BREF HISTORIQUE

À travers les âges

S’il est impossible de dater précisément la naissance de la réflexologie, plusieurs traces picturales très anciennes nous donnent à penser qu’elle a été étudiée et pratiquée de l’Inde à la Chine, en passant par l’Amérique du Sud et l’Afrique il y a plus de 4 000 ans.

 

Nous retiendrons en particulier la gravure (cf. la reproduction ci-dessous) découverte par les Étatsuniens Ed et Ellen Case en 1979.

 

C’est sur le tombeau d’Ankhmahor, dans la ville de Saqqarah, qu’ils la découvrirent. Elle représente le massage d’un pied et d’une main. Elle daterait de 2 300 ans avant J.-C.

Ce sont les hommes de Haute-Égypte qui détenaient la connaissance de ce soin et qui le prodiguent sur cette fresque.
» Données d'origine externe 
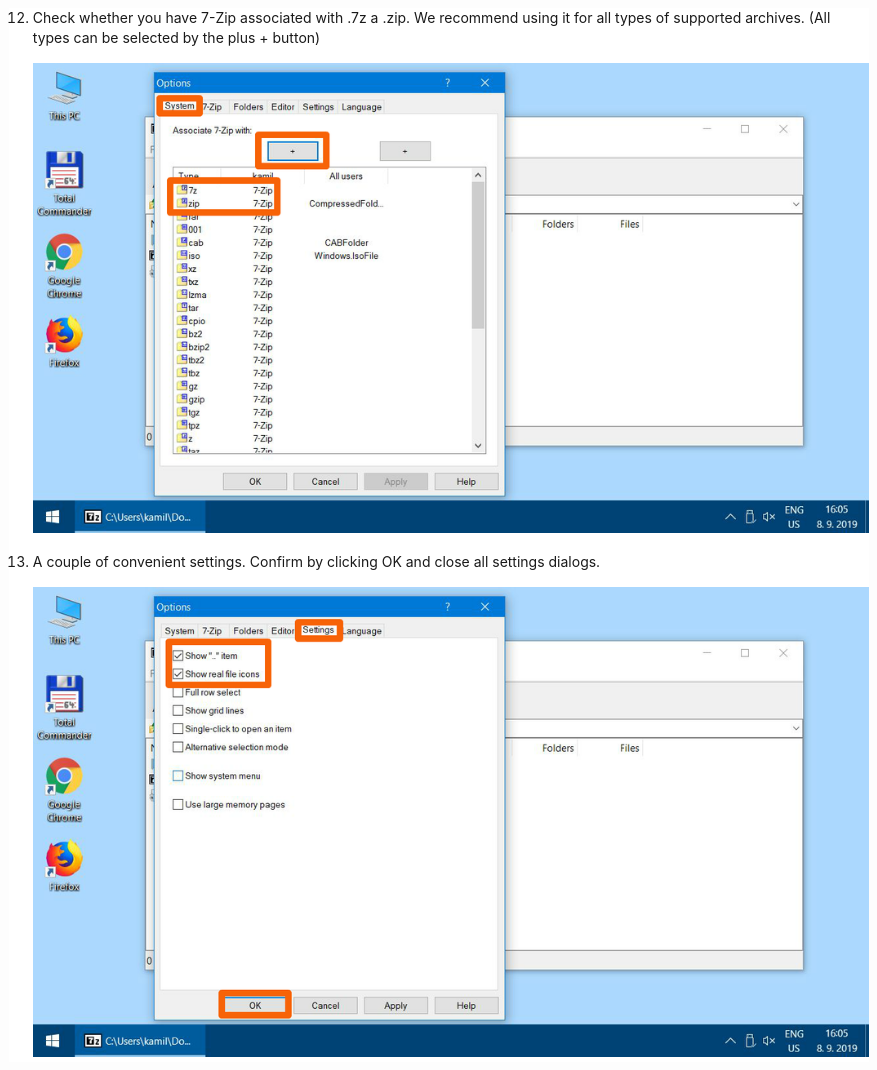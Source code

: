 12.	Check whether you have 7-Zip associated with .7z a .zip. We recommend using it for all types of supported archives. (All types can be selected by the plus + button)

    ![](../win/img/img10.png)

13.	A couple of convenient settings. Confirm by clicking OK and close all settings dialogs.

    ![](../win/img/img11.png)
D'après l'Institut de Papyrus du Caire, les hiéroglyphes inscrits signifient : « Ne me fais pas

mal. » Ce à quoi il est répondu : « Je ferai en sorte que tu me remercies. »

Gravure sur le tombeau d'Ankhmahor sur les origines de la réflexologie plantaire

Pour l’Occident et sur les derniers siècles, nous porterons arbitrairement notre attention :

 

sur l’année 1893, quand les neurologues britanniques Sir Henry Head et Sir Mackensie publièrent le résultat de leurs recherches qui démontrent la relation entre la pression exercée sur la peau et son action sur les organes internes [certaines zones de la peau deviennent hypersensibles quand un organe est malade (zones de Head)] ;

 

sur 1916, lorsque le Dr Fitzgerald publia aux États-Unis la Thérapie des zones. Après avoir divisé le corps en dix lignes longitudinales imaginaires s’étendant du sommet du crâne aux orteils, il observa qu’une stimulation de la peau sur une des bandes produit une action dite réflexe affectant les organes ou les glandes situés sur la même bande ;

 

sur 1938, quand Eunice Ingham, kinésithérapeute étatsunienne, publia son premier livre intitulé Stories the Feet Can Tell (Ce que les pieds peuvent raconter). A partir de 1926, elle reprit avec le Dr Joseph Riley les travaux du Dr Fitzgerald. Ils appliquèrent le principe de la thérapie zonale aux pieds, constatant qu’ils étaient des plus sensibles, encore plus que les mains. E. Ingham commença par appliquer des boules de coton sur les zones douloureuses de la plante des pieds, stimulées sous l'effet de la marche. Les réactions furent trop vives. E. Ingham en conclut que la main était le meilleur outil pour agir sur les points en question. Elle travailla sur des milliers de personnes avant d’établir une cartographie des zones réflexes. Celle-ci est le support de nombre de techniques de réflexologie plantaire proposées aujourd'hui.